Re: configfs/sysfs

From: Avi Kivity
Date: Thu Aug 20 2009 - 02:09:42 EST

Next message: KAMEZAWA Hiroyuki: "Re: [tip:sched/core] sched: cpuacct: Use bigger percpu counterbatch values for stats counters"
Previous message: Anton Blanchard: "Re: [tip:sched/core] sched: cpuacct: Use bigger percpu counterbatch values for stats counters"
In reply to: Alex Tsariounov: "Re: [Alacrityvm-devel] configfs/sysfs"
Next in thread: Joel Becker: "Re: configfs/sysfs"
Messages sorted by: [ date ] [ thread ] [ subject ] [ author ]

On 08/20/2009 01:16 AM, Joel Becker wrote:

My high level concern is that we're optimizing for the active
sysadmin, not for libraries and management programs. configfs and
sysfs are easy to use from the shell, discoverable, and easily
scripted. But they discourage documentation, the text format is
ambiguous, and they require a lot of boilerplate to use in code.

I don't think they "discourage documentation" anymore than any
ioctl we've ever had. At least you can look at the names and values and
take a good stab at it (configfs is better than sysfs at this, by virtue
of what it does, but discoverability is certainly not as good as real
documentation).
With an ioctl() that isn't (well) documented, you have to go
read the structure and probably even read the code that uses the
structure to be sure what you are doing.

An ioctl structure and a configfs/sysfs readdir provide similar information (the structure also provides the types of fields and isn't able to hide some of these fields).

"Looking at the values" is what I meant by discouraging documentation. That implies looking at a self-documenting live system.

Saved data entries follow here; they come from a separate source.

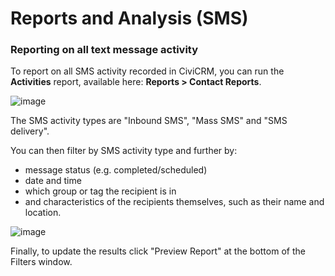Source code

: # Reports and Analysis (SMS)

### Reporting on all text message activity

To report on all SMS activity recorded in CiviCRM, you can run the
**Activities** report, available here: **Reports > Contact Reports**.

![image](../img/contact%20report%20listing.PNG) 


The SMS activity types are "Inbound SMS", "Mass SMS" and "SMS delivery".

You can then filter by SMS activity type and further by:

-   message status (e.g. completed/scheduled)
-   date and time
-   which group or tag the recipient is in
-   and characteristics of the recipients themselves, such as their name
    and location.

![image](../img/SMS%20types.PNG) 


Finally, to update the results click "Preview Report" at the bottom of
the Filters window.
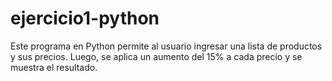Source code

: # ejercicio1-python
Este programa en Python permite al usuario ingresar una lista de productos y sus precios. Luego, se aplica un aumento del 15% a cada precio y se muestra el resultado.

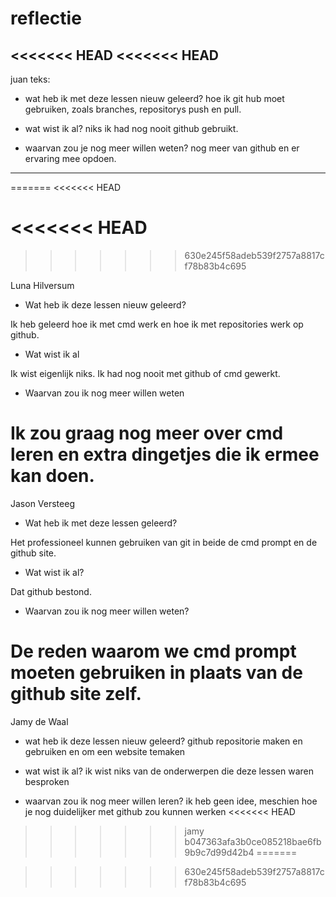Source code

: # reflectie
<<<<<<< HEAD
<<<<<<< HEAD
-----
juan teks:

* wat heb ik met deze lessen nieuw geleerd?
    hoe ik git hub moet gebruiken, zoals branches, repositorys push en pull.

* wat wist ik al?
    niks ik had nog nooit github gebruikt.

* waarvan zou je nog meer willen weten?
    nog meer van github en er ervaring mee opdoen.
-----
=======
<<<<<<< HEAD

<<<<<<< HEAD
=======
>>>>>>> 630e245f58adeb539f2757a8817cf78b83b4c695

Luna Hilversum

- Wat heb ik deze lessen nieuw geleerd?

Ik heb geleerd hoe ik met cmd werk en hoe ik met repositories werk op github.


- Wat wist ik al

Ik wist eigenlijk niks. Ik had nog nooit met github of cmd gewerkt.


- Waarvan zou ik nog meer willen weten

Ik zou graag nog meer over cmd leren en extra dingetjes die ik ermee kan doen.
=======
Jason Versteeg

- Wat heb ik met deze lessen geleerd?

Het professioneel kunnen gebruiken van git in beide de cmd prompt en de github site.

- Wat wist ik al?

Dat github bestond.

- Waarvan zou ik nog meer willen weten?

De reden waarom we cmd prompt moeten gebruiken in plaats van de github site zelf.
=======
Jamy de Waal

- wat heb ik deze lessen nieuw geleerd?
github repositorie maken en gebruiken en om een website temaken

- wat wist ik al?
ik wist niks van de onderwerpen die deze lessen waren besproken

- waarvan zou ik nog meer willen leren?
ik heb geen idee, meschien hoe je nog duidelijker met github zou kunnen werken
<<<<<<< HEAD
>>>>>>> jamy
>>>>>>> b047363afa3b0ce085218bae6fb9b9c7d99d42b4
=======

>>>>>>> 630e245f58adeb539f2757a8817cf78b83b4c695

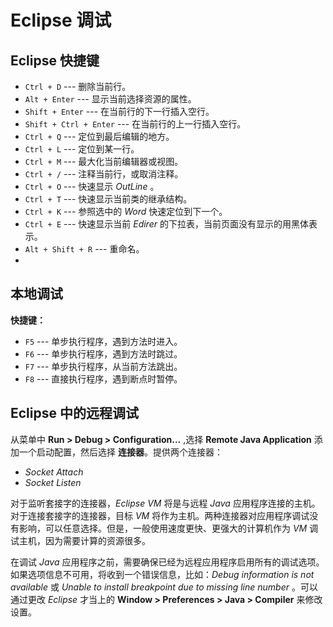 # Eclipse 调试 #
  
## Eclipse 快捷键 ##
  
* `Ctrl + D` --- 删除当前行。  
* `Alt + Enter` --- 显示当前选择资源的属性。  
* `Shift + Enter` --- 在当前行的下一行插入空行。  
* `Shift + Ctrl + Enter` --- 在当前行的上一行插入空行。  
* `Ctrl + Q` --- 定位到最后编辑的地方。  
* `Ctrl + L` --- 定位到某一行。  
* `Ctrl + M` --- 最大化当前编辑器或视图。  
* `Ctrl + /` --- 注释当前行，或取消注释。  
* `Ctrl + O` --- 快速显示 *OutLine* 。  
* `Ctrl + T` --- 快速显示当前类的继承结构。  
* `Ctrl + K` --- 参照选中的 *Word* 快速定位到下一个。  
* `Ctrl + E` --- 快速显示当前 *Edirer* 的下拉表，当前页面没有显示的用黑体表示。  
* `Alt + Shift + R` --- 重命名。  
* 
  
## 本地调试 ##
  
**快捷键：**
* `F5` --- 单步执行程序，遇到方法时进入。  
* `F6` --- 单步执行程序，遇到方法时跳过。  
* `F7` --- 单步执行程序，从当前方法跳出。  
* `F8` --- 直接执行程序，遇到断点时暂停。  

## Eclipse 中的远程调试 ##
  
从菜单中 **Run > Debug > Configuration...** ,选择 **Remote Java Application** 添加一个启动配置，然后选择 **连接器**。提供两个连接器：  
* *Socket Attach*  
* *Socket Listen*  

对于监听套接字的连接器，*Eclipse VM* 将是与远程 *Java* 应用程序连接的主机。对于连接套接字的连接器，目标 *VM* 将作为主机。两种连接器对应用程序调试没有影响，可以任意选择。但是，一般使用速度更快、更强大的计算机作为 *VM* 调试主机，因为需要计算的资源很多。  
  
在调试 *Java* 应用程序之前，需要确保已经为远程应用程序启用所有的调试选项。如果选项信息不可用，将收到一个错误信息，比如：*Debug information is not available* 或 *Unable to install breakpoint due to missing line number* 。可以通过更改 *Eclipse* 才当上的 **Window > Preferences > Java > Compiler** 来修改设置。
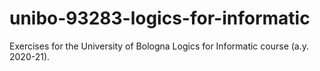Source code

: # unibo-93283-logics-for-informatic
Exercises for the University of Bologna Logics for Informatic course (a.y. 2020-21).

But that tells you nothing about which fields were added in which versions, or fields which are hidden because your hardware doesn't support them or because you didn't echo 1 > somewhere.

You could argue that you can wrap *fs in a library that hides the
details of accessing it, but that's the wrong approach IMO. We
should make the information easy to use and manipulate for programs;
one of these programs can be a fuse filesystem for the active
sysadmin if someone thinks it's important.

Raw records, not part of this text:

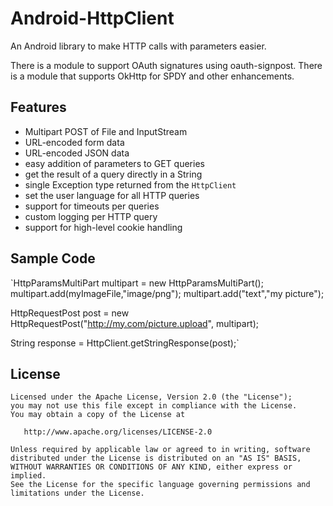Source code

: Android-HttpClient
==================

An Android library to make HTTP calls with parameters easier.

There is a module to support OAuth signatures using oauth-signpost.
There is a module that supports OkHttp for SPDY and other enhancements.

Features
--------

* Multipart POST of File and InputStream
* URL-encoded form data
* URL-encoded JSON data
* easy addition of parameters to GET queries
* get the result of a query directly in a String
* single Exception type returned from the `HttpClient`
* set the user language for all HTTP queries
* support for timeouts per queries
* custom logging per HTTP query
* support for high-level cookie handling

Sample Code
-----------

`HttpParamsMultiPart multipart = new HttpParamsMultiPart();
multipart.add(myImageFile,"image/png");
multipart.add("text","my picture");

HttpRequestPost post = new HttpRequestPost("http://my.com/picture.upload", multipart);

String response = HttpClient.getStringResponse(post);`

License
-------

    Licensed under the Apache License, Version 2.0 (the "License");
    you may not use this file except in compliance with the License.
    You may obtain a copy of the License at

       http://www.apache.org/licenses/LICENSE-2.0

    Unless required by applicable law or agreed to in writing, software
    distributed under the License is distributed on an "AS IS" BASIS,
    WITHOUT WARRANTIES OR CONDITIONS OF ANY KIND, either express or implied.
    See the License for the specific language governing permissions and
    limitations under the License.

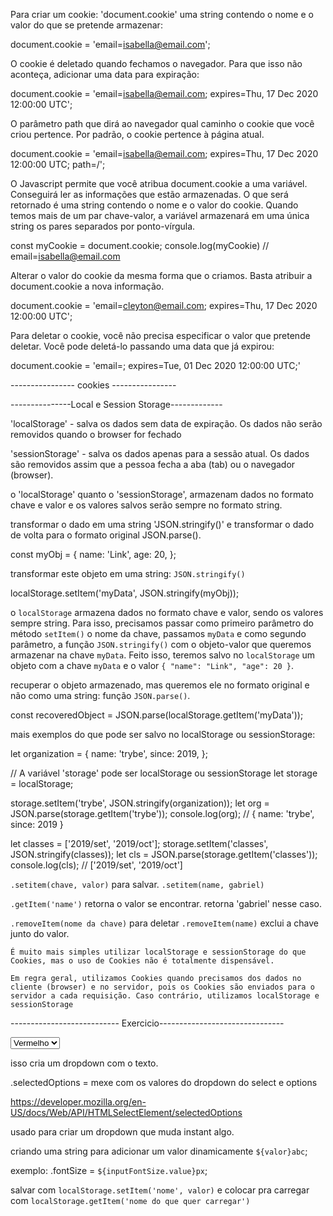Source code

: Para criar um cookie: 'document.cookie' uma string contendo o nome e o valor do que se pretende armazenar:


document.cookie = 'email=isabella@email.com';


O cookie é deletado quando fechamos o navegador. Para que isso não aconteça, adicionar uma data para expiração:


document.cookie = 'email=isabella@email.com; expires=Thu, 17 Dec 2020 12:00:00 UTC';


O parâmetro path que dirá ao navegador qual caminho o cookie que você criou pertence. Por padrão, o cookie pertence à página atual.


document.cookie = 'email=isabella@email.com; expires=Thu, 17 Dec 2020 12:00:00 UTC; path=/';


O Javascript permite que você atribua document.cookie a uma variável. Conseguirá ler as informações que estão armazenadas. O que será retornado é uma string contendo o nome e o valor do cookie. Quando temos mais de um par chave-valor, a variável armazenará em uma única string os pares separados por ponto-vírgula.


const myCookie = document.cookie;
console.log(myCookie) // email=isabella@email.com


Alterar o valor do cookie da mesma forma que o criamos. Basta atribuir a document.cookie a nova informação.


document.cookie = 'email=cleyton@email.com; expires=Thu, 17 Dec 2020 12:00:00 UTC';


Para deletar o cookie, você não precisa especificar o valor que pretende deletar. Você pode deletá-lo passando uma data que já expirou:


document.cookie = 'email=; expires=Tue, 01 Dec 2020 12:00:00 UTC;'


---------------- cookies ----------------

---------------Local e Session Storage-------------

'localStorage' - salva os dados sem data de expiração. Os dados não serão removidos quando o browser for fechado

'sessionStorage' - salva os dados apenas para a sessão atual. Os dados são removidos assim que a pessoa fecha a aba (tab) ou o navegador (browser).

o 'localStorage' quanto o 'sessionStorage', armazenam dados no formato chave e valor e os valores salvos serão sempre no formato string.

transformar o dado em uma string 'JSON.stringify()' e transformar o dado de volta para o formato original JSON.parse().


const myObj = {
  name: 'Link',
  age: 20,
};

transformar este objeto em uma string: `JSON.stringify()`

localStorage.setItem('myData', JSON.stringify(myObj));

o `localStorage` armazena dados no formato chave e valor, sendo os valores sempre string. Para isso, precisamos passar como primeiro parâmetro do método `setItem()` o nome da chave, passamos `myData` e como segundo parâmetro, a função `JSON.stringify()` com o objeto-valor que queremos armazenar na chave `myData`. Feito isso, teremos salvo no `localStorage` um objeto com a chave `myData` e o valor `{ "name": "Link", "age": 20 }`.

recuperar o objeto armazenado, mas queremos ele no formato original e não como uma string: função `JSON.parse()`.

const recoveredObject = JSON.parse(localStorage.getItem('myData'));


mais exemplos do que pode ser salvo no localStorage ou sessionStorage:

let organization = {
  name: 'trybe',
  since: 2019,
};

// A variável 'storage' pode ser localStorage ou sessionStorage
let storage = localStorage;

storage.setItem('trybe', JSON.stringify(organization));
let org = JSON.parse(storage.getItem('trybe'));
console.log(org); // { name: 'trybe', since: 2019 }

let classes = ['2019/set', '2019/oct'];
storage.setItem('classes', JSON.stringify(classes));
let cls = JSON.parse(storage.getItem('classes'));
console.log(cls); // ['2019/set', '2019/oct']

`.setitem(chave, valor)` para salvar.
`.setitem(name, gabriel)`

`.getItem('name')` retorna o valor se encontrar.
retorna 'gabriel' nesse caso.

`.removeItem(nome da chave)` para deletar
`.removeItem(name)` exclui a chave junto do valor.




`É muito mais simples utilizar localStorage e sessionStorage do que Cookies, mas o uso de Cookies não é totalmente dispensável.`

`Em regra geral, utilizamos Cookies quando precisamos dos dados no cliente (browser) e no servidor, pois os Cookies são enviados para o servidor a cada requisição. Caso contrário, utilizamos localStorage e sessionStorage`





--------------------------- Exercicio-------------------------------


<select>
  <option value='red'>Vermelho</option>
</select>

isso cria um dropdown com o texto.

.selectedOptions = mexe com os valores do dropdown do select e options

https://developer.mozilla.org/en-US/docs/Web/API/HTMLSelectElement/selectedOptions

usado para criar um dropdown que muda instant algo.

criando uma string para adicionar um valor dinamicamente 
`${valor}abc`;

exemplo: .fontSize = `${inputFontSize.value}px`;

salvar com `localStorage.setItem('nome', valor)` 
e colocar pra carregar com `localStorage.getItem('nome do que quer carregar')`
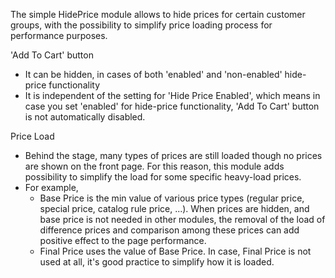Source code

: The simple HidePrice module allows to hide prices for certain customer groups, with the possibility to simplify price loading process for performance purposes.

'Add To Cart' button
-   It can be hidden, in cases of both 'enabled' and 'non-enabled' hide-price functionality 
- It is independent of the setting for 'Hide Price Enabled', which means in case you set 'enabled' for hide-price functionality, 'Add To Cart' button is not automatically disabled.

Price Load
- Behind the stage, many types of prices are still loaded though no prices are shown on the front page. For this reason, this module adds possibility to simplify the load for some specific heavy-load prices.
- For example, 
  - Base Price is the min value of various price types (regular price, special price, catalog rule price, ...). When prices are hidden, and base price is not needed in other modules, the removal of the load of difference prices and 
  comparison among these prices can add positive effect to the page performance.
  - Final Price uses the value of Base Price. In case, Final Price is not used at all, it's good practice to simplify how it is loaded.


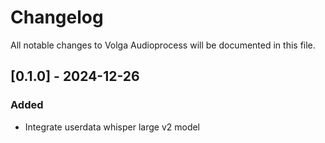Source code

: # Changelog

All notable changes to Volga Audioprocess will be documented in this file.

## [0.1.0] - 2024-12-26

### Added

- Integrate userdata whisper large v2 model

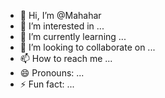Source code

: - 👋 Hi, I’m @Mahahar
- 👀 I’m interested in ...
- 🌱 I’m currently learning ...
- 💞️ I’m looking to collaborate on ...
- 📫 How to reach me ...
- 😄 Pronouns: ...
- ⚡ Fun fact: ...

<!---
Mahahar/Mahahar is a ✨ special ✨ repository because its `README.md` (this file) appears on your GitHub profile.
You can click the Preview link to take a look at your changes.
--->
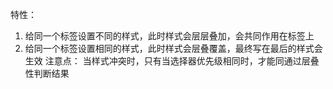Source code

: 特性：
1. 给同一个标签设置不同的样式，此时样式会层层叠加，会共同作用在标签上
2. 给同一个标签设置相同的样式，此时样式会层叠覆盖，最终写在最后的样式会生效
注意点：
当样式冲突时，只有当选择器优先级相同时，才能同通过层叠性判断结果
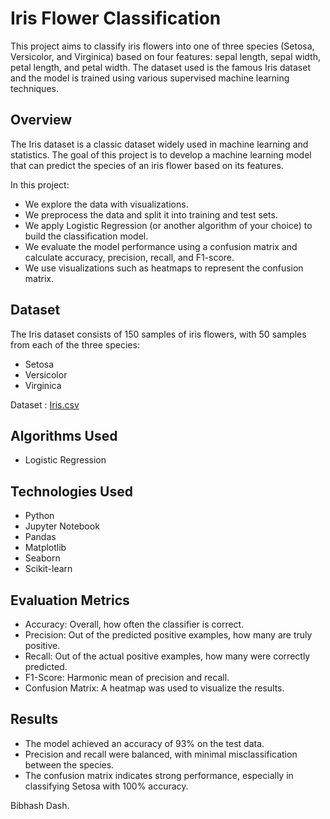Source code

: # Iris Flower Classification

This project aims to classify iris flowers into one of three species (Setosa, Versicolor, and Virginica) based on four features: sepal length, sepal width, petal length, and petal width. The dataset used is the famous Iris dataset and the model is trained using various supervised machine learning techniques.

## Overview

The Iris dataset is a classic dataset widely used in machine learning and statistics. The goal of this project is to develop a machine learning model that can predict the species of an iris flower based on its features.

In this project:

- We explore the data with visualizations.
- We preprocess the data and split it into training and test sets.
- We apply Logistic Regression (or another algorithm of your choice) to build the classification model.
- We evaluate the model performance using a confusion matrix and calculate accuracy, precision, recall, and F1-score.
- We use visualizations such as heatmaps to represent the confusion matrix.

## Dataset

The Iris dataset consists of 150 samples of iris flowers, with 50 samples from each of the three species:
- Setosa
- Versicolor
- Virginica
  
Dataset : [Iris.csv](https://www.kaggle.com/datasets/arshid/iris-flower-dataset)

## Algorithms Used

- Logistic Regression

## Technologies Used

- Python
- Jupyter Notebook
- Pandas
- Matplotlib
- Seaborn
- Scikit-learn

## Evaluation Metrics

- Accuracy: Overall, how often the classifier is correct.
- Precision: Out of the predicted positive examples, how many are truly positive.
- Recall: Out of the actual positive examples, how many were correctly predicted.
- F1-Score: Harmonic mean of precision and recall.
- Confusion Matrix: A heatmap was used to visualize the results.

## Results

- The model achieved an accuracy of 93% on the test data.
- Precision and recall were balanced, with minimal misclassification between the species.
- The confusion matrix indicates strong performance, especially in classifying Setosa with 100% accuracy.



Bibhash Dash.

You are absolutely correct that they are a boon to the sysadmin,
where in theory programs can do better with binary interfaces. Except
what programs? I can't do an ioctl or a syscall from a shell script
(no, using bash's network capabilities to talk to netlink does not
count). Same with perl/python/whatever where you have to write
boilerplate to create binary structures.

The maintainer of the subsystem should provide a library that talks to the binary interface and a CLI program that talks to the library. Boring nonkernely work. Alternatively a fuse filesystem to talk to the library, or an IDL can replace the library.

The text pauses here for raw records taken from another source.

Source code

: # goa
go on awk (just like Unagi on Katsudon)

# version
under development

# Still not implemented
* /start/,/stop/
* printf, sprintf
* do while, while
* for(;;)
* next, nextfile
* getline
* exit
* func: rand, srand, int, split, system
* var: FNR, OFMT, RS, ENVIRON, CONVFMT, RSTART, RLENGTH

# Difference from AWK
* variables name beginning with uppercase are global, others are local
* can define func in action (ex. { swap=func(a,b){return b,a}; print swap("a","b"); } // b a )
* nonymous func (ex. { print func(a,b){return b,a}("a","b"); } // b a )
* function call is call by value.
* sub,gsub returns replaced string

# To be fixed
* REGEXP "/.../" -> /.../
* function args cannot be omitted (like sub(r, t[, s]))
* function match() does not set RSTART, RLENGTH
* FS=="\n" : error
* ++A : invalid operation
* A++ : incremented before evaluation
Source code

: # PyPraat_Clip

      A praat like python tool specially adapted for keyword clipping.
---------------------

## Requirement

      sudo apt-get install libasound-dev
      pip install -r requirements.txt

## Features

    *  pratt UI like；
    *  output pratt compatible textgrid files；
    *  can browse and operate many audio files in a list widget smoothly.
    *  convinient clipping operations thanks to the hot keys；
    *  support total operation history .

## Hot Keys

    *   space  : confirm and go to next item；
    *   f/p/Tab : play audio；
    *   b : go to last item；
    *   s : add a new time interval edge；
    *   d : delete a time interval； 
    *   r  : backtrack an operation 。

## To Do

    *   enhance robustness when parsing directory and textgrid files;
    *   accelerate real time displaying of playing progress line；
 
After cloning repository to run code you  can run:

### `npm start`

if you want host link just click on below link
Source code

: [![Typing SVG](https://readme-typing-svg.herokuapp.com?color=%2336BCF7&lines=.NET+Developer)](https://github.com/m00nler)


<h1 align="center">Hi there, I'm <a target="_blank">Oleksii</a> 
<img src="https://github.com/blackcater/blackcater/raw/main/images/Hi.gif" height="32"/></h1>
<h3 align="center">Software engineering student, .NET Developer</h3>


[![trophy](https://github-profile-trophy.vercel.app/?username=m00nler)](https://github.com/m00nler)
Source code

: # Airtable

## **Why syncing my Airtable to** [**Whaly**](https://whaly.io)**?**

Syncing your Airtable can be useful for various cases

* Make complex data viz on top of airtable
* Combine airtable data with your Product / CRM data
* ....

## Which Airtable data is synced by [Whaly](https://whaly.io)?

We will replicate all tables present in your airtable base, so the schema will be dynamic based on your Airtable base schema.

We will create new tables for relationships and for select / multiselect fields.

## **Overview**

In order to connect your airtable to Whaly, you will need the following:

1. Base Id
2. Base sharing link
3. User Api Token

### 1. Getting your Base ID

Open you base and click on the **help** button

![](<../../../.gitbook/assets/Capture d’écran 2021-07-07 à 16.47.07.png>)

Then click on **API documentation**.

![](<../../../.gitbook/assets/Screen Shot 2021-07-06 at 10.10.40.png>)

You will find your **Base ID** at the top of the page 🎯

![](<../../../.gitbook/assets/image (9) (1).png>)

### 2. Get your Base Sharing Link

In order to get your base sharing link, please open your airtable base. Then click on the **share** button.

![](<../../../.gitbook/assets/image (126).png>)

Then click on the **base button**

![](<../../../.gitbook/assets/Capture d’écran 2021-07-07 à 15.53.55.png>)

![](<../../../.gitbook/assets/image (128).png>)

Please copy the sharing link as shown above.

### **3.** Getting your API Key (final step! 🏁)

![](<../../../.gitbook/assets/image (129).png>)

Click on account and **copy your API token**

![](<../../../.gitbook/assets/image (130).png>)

These interfaces have two opposing forces acting on them. They
provide a reasonably nice way to cross the user<->kernel boundary, so
people want to use them. Programmatic things, like a power management
daemon for example, don't want sysadmins touching anything. It's just
an interface for the daemon.

Many things start oriented at people and then, if they're useful, cross the lines to machines. You can convert a machine interface to a human interface at the cost of some work, but it's difficult to undo the deficiencies of a human oriented interface so it can be used by a program.

Conversely, some things are really knobs
for the sysadmin.

I disagree. If it's useful for a human, it's useful for a machine.

Moreover, *fs+bash is a user interface. It happens that bash is good at processing files, and filesystems are easily discoverable, so we code to that. But we make it more difficult to provide other interfaces to the same controls.

There's nothing else to it. Why should they have to
code up a C program just to turn a knob?

Many kernel developers believe that userspace is burned into ROM and the only thing they can change is the kernel. That turns out to be incorrect. If you don't want users to write C programs to access your interface, write your own library+CLI. That will have the added benefit of providing meaningful errors as well ("Invalid argument" vs "frob must be between 52 and 91"). The program can have a configuration file so you don't need to reecho the values on boot. It can have a --daemon mode and do something when an event occurs.

Configfs, as its name implies,
really does exist for that second case. It turns out that it's quite
nice to use for the first case too, but if folks wanted to go the
syscall route, no worries.

Eventually everything is used in the first case. For example in the virtualization space it is common to have a zillion nodes running virtual machine that are only accessed by a management node.

I've said it many times. We will never come up with one
over-arching solution to all the disparate use cases. Instead, we
should use each facility - syscalls, ioctls, sysfs, configfs, etc - as
appropriate. Even in the same program or subsystem.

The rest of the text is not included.